▸ **Aim of the task**: Would you copy only the lines below, beginning with the one that contains "complexe et géométrie" and running through the last entry line?

Items from a data source:
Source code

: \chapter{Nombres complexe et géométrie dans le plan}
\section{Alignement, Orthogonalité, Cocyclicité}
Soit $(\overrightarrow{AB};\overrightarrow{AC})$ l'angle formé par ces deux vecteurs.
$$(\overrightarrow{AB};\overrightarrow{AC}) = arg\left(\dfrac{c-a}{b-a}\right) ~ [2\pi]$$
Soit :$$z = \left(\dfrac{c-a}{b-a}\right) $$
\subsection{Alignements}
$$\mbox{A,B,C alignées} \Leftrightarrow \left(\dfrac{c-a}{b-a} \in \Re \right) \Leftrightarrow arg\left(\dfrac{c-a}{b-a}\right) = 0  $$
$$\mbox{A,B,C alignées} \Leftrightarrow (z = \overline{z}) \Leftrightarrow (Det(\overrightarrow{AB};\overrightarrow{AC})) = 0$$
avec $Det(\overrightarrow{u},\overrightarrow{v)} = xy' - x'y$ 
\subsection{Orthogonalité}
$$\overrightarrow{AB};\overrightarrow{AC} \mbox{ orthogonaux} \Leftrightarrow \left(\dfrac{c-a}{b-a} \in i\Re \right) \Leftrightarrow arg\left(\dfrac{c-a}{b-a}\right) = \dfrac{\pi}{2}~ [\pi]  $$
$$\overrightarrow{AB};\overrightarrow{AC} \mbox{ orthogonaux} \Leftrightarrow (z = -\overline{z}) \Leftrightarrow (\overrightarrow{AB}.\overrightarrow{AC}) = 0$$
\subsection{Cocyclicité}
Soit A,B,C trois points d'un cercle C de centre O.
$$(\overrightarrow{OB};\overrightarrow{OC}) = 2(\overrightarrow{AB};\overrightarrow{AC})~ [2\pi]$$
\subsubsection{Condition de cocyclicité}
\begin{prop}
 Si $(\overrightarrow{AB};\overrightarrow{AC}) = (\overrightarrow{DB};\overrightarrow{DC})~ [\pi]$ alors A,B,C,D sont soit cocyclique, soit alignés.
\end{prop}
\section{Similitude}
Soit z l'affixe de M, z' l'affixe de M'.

▸ **Answer section**:
: \chapter{Nombres complexe et géométrie dans le plan}
\section{Alignement, Orthogonalité, Cocyclicité}
Soit $(\overrightarrow{AB};\overrightarrow{AC})$ l'angle formé par ces deux vecteurs.
$$(\overrightarrow{AB};\overrightarrow{AC}) = arg\left(\dfrac{c-a}{b-a}\right) ~ [2\pi]$$
Soit :$$z = \left(\dfrac{c-a}{b-a}\right) $$
\subsection{Alignements}
$$\mbox{A,B,C alignées} \Leftrightarrow \left(\dfrac{c-a}{b-a} \in \Re \right) \Leftrightarrow arg\left(\dfrac{c-a}{b-a}\right) = 0  $$
$$\mbox{A,B,C alignées} \Leftrightarrow (z = \overline{z}) \Leftrightarrow (Det(\overrightarrow{AB};\overrightarrow{AC})) = 0$$
avec $Det(\overrightarrow{u},\overrightarrow{v)} = xy' - x'y$ 
\subsection{Orthogonalité}
$$\overrightarrow{AB};\overrightarrow{AC} \mbox{ orthogonaux} \Leftrightarrow \left(\dfrac{c-a}{b-a} \in i\Re \right) \Leftrightarrow arg\left(\dfrac{c-a}{b-a}\right) = \dfrac{\pi}{2}~ [\pi]  $$
$$\overrightarrow{AB};\overrightarrow{AC} \mbox{ orthogonaux} \Leftrightarrow (z = -\overline{z}) \Leftrightarrow (\overrightarrow{AB}.\overrightarrow{AC}) = 0$$
\subsection{Cocyclicité}
Soit A,B,C trois points d'un cercle C de centre O.
$$(\overrightarrow{OB};\overrightarrow{OC}) = 2(\overrightarrow{AB};\overrightarrow{AC})~ [2\pi]$$
\subsubsection{Condition de cocyclicité}
\begin{prop}
 Si $(\overrightarrow{AB};\overrightarrow{AC}) = (\overrightarrow{DB};\overrightarrow{DC})~ [\pi]$ alors A,B,C,D sont soit cocyclique, soit alignés.
\end{prop}
\section{Similitude}
Soit z l'affixe de M, z' l'affixe de M'.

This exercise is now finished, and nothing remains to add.